EXERCISE DIRECTIONS:
Filter the records for lines holding the string "principles".
○ ○ ○ ○ ○ ○ ○
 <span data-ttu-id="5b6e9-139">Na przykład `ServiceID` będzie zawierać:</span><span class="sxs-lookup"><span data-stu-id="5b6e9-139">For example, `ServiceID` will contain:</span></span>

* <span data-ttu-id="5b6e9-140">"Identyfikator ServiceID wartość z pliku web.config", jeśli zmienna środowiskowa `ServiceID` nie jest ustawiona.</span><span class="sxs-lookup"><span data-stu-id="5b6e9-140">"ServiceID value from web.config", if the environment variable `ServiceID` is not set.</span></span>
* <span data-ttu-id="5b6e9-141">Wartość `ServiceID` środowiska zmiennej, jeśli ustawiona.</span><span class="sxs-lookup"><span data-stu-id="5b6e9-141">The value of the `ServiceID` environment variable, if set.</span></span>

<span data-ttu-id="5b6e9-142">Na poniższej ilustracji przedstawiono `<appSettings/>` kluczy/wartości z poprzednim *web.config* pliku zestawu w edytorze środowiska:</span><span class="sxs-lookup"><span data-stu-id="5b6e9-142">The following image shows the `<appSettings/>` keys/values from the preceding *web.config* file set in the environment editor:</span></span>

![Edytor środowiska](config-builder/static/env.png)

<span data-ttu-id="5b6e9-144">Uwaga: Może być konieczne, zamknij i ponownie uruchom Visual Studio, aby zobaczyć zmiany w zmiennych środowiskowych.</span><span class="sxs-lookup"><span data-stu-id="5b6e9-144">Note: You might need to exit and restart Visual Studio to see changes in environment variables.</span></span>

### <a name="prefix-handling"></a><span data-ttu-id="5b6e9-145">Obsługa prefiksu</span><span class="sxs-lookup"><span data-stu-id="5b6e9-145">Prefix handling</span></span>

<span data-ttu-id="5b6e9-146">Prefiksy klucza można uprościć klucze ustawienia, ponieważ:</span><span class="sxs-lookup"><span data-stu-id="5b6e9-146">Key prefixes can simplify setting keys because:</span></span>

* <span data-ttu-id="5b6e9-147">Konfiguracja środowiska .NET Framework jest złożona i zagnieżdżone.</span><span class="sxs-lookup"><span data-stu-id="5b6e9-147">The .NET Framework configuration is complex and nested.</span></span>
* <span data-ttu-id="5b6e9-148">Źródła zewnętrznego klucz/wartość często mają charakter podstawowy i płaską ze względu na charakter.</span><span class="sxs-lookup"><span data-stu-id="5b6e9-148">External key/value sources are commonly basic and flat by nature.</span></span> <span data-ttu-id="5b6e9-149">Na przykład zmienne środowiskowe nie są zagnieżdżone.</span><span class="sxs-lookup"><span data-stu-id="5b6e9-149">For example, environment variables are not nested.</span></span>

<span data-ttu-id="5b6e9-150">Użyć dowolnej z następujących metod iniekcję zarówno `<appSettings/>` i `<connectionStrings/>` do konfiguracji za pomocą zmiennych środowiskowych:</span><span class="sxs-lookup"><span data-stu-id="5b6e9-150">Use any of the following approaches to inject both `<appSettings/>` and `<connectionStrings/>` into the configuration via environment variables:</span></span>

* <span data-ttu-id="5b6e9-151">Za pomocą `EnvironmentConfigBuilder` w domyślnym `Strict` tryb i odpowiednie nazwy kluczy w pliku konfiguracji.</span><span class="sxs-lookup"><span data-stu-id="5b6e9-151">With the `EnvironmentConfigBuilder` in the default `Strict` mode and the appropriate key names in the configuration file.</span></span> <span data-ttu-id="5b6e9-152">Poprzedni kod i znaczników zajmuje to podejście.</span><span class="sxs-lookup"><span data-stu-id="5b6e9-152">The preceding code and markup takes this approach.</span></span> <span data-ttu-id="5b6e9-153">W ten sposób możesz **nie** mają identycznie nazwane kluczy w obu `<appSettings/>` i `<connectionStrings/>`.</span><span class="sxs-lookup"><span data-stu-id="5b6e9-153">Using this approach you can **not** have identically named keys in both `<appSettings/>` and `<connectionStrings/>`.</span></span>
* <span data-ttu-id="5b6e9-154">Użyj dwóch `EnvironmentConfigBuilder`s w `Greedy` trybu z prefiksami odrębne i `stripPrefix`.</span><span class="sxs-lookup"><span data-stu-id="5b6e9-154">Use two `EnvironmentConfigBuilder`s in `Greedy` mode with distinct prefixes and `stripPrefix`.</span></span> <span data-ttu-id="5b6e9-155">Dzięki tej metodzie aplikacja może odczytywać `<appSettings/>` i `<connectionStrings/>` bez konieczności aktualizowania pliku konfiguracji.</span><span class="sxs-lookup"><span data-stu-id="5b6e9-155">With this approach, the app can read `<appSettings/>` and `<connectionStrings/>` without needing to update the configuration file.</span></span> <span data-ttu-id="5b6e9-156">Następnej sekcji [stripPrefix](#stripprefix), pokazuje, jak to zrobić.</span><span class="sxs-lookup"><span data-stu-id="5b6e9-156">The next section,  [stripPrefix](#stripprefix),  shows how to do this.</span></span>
○ ○ ○ ○ ○ ○ ○
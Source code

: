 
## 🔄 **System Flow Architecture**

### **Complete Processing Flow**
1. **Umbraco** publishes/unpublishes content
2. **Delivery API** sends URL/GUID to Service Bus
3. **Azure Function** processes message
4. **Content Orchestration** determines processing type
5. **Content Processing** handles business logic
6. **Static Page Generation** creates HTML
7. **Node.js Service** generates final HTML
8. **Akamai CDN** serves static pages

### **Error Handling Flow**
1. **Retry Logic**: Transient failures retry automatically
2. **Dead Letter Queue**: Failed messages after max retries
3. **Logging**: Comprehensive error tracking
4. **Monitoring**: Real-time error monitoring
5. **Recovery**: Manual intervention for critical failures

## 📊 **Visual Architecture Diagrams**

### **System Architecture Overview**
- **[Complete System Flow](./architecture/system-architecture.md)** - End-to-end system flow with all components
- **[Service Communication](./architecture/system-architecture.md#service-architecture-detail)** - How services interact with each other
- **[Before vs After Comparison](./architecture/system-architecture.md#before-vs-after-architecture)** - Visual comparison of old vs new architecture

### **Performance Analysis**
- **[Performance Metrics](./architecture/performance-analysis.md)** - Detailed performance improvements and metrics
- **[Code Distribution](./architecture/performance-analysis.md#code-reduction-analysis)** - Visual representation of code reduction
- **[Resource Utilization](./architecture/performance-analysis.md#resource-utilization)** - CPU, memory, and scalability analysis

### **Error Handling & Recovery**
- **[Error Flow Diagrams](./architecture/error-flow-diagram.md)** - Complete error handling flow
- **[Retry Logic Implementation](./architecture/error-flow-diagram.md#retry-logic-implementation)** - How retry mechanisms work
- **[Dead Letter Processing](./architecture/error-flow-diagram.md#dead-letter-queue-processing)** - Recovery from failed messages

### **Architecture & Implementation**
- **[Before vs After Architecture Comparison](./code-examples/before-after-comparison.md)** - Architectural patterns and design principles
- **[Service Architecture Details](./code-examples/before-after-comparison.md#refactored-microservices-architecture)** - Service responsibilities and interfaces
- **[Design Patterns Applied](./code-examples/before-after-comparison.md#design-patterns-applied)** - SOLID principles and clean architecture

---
○ ○ ○ ○ ○ ○ ○
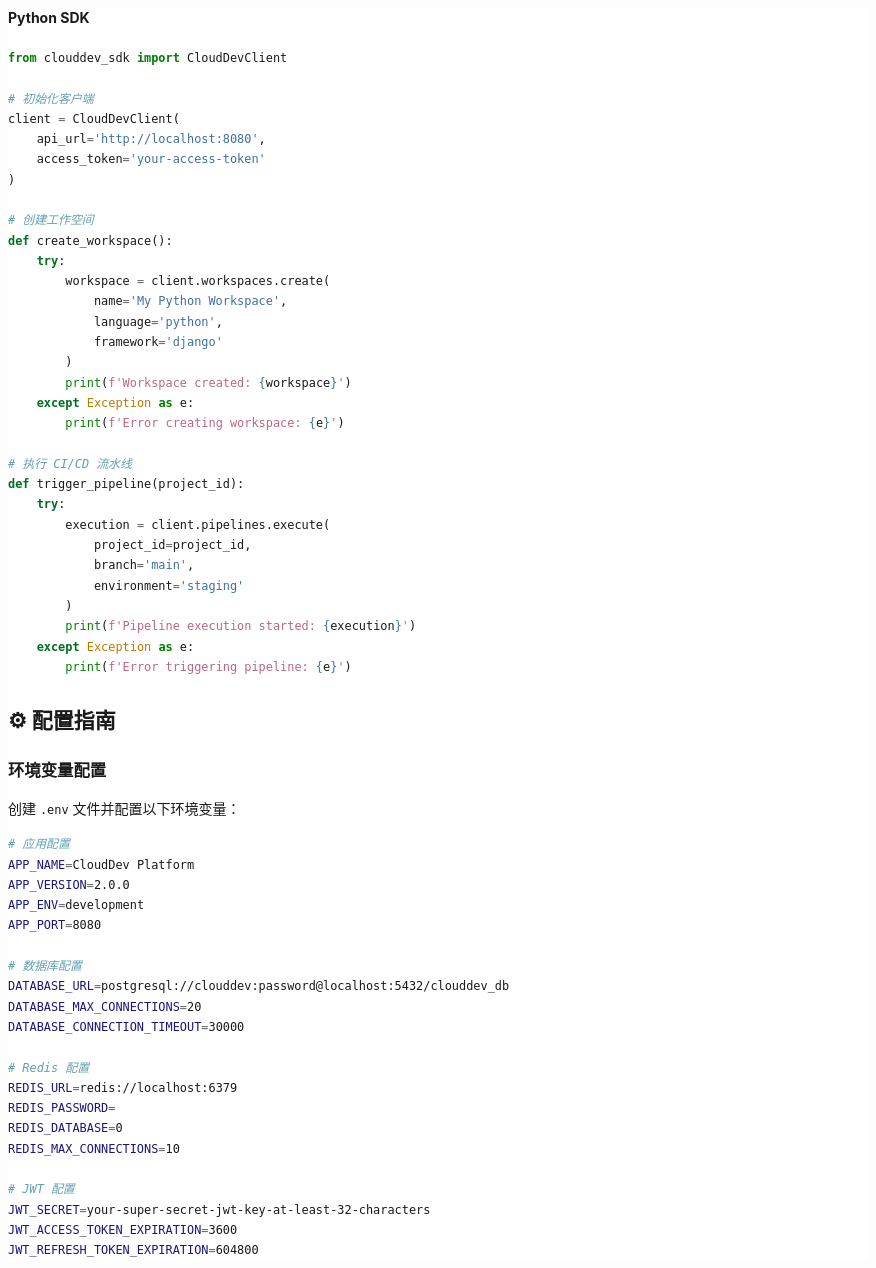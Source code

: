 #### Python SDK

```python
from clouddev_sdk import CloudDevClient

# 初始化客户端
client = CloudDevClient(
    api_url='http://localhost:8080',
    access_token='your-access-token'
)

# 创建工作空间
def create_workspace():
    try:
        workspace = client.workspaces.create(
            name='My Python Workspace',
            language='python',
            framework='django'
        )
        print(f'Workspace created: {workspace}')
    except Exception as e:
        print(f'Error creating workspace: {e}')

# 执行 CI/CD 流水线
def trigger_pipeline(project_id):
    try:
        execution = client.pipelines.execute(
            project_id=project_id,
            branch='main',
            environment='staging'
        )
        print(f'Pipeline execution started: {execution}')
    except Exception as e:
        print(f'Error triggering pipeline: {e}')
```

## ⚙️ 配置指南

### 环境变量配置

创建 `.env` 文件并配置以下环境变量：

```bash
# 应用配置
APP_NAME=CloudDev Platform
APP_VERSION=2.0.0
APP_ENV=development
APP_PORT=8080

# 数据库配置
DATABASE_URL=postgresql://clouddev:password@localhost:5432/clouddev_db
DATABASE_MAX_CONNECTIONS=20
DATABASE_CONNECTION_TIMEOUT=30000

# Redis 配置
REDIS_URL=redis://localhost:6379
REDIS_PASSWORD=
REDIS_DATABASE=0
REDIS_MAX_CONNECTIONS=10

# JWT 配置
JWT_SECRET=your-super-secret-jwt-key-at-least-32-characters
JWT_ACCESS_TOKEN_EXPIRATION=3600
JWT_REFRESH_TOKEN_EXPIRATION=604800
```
○ ○ ○ ○ ○ ○ ○
TASK SOLUTION:
- **[Before vs After Architecture Comparison](./code-examples/before-after-comparison.md)** - Architectural patterns and design principles
- **[Design Patterns Applied](./code-examples/before-after-comparison.md#design-patterns-applied)** - SOLID principles and clean architecture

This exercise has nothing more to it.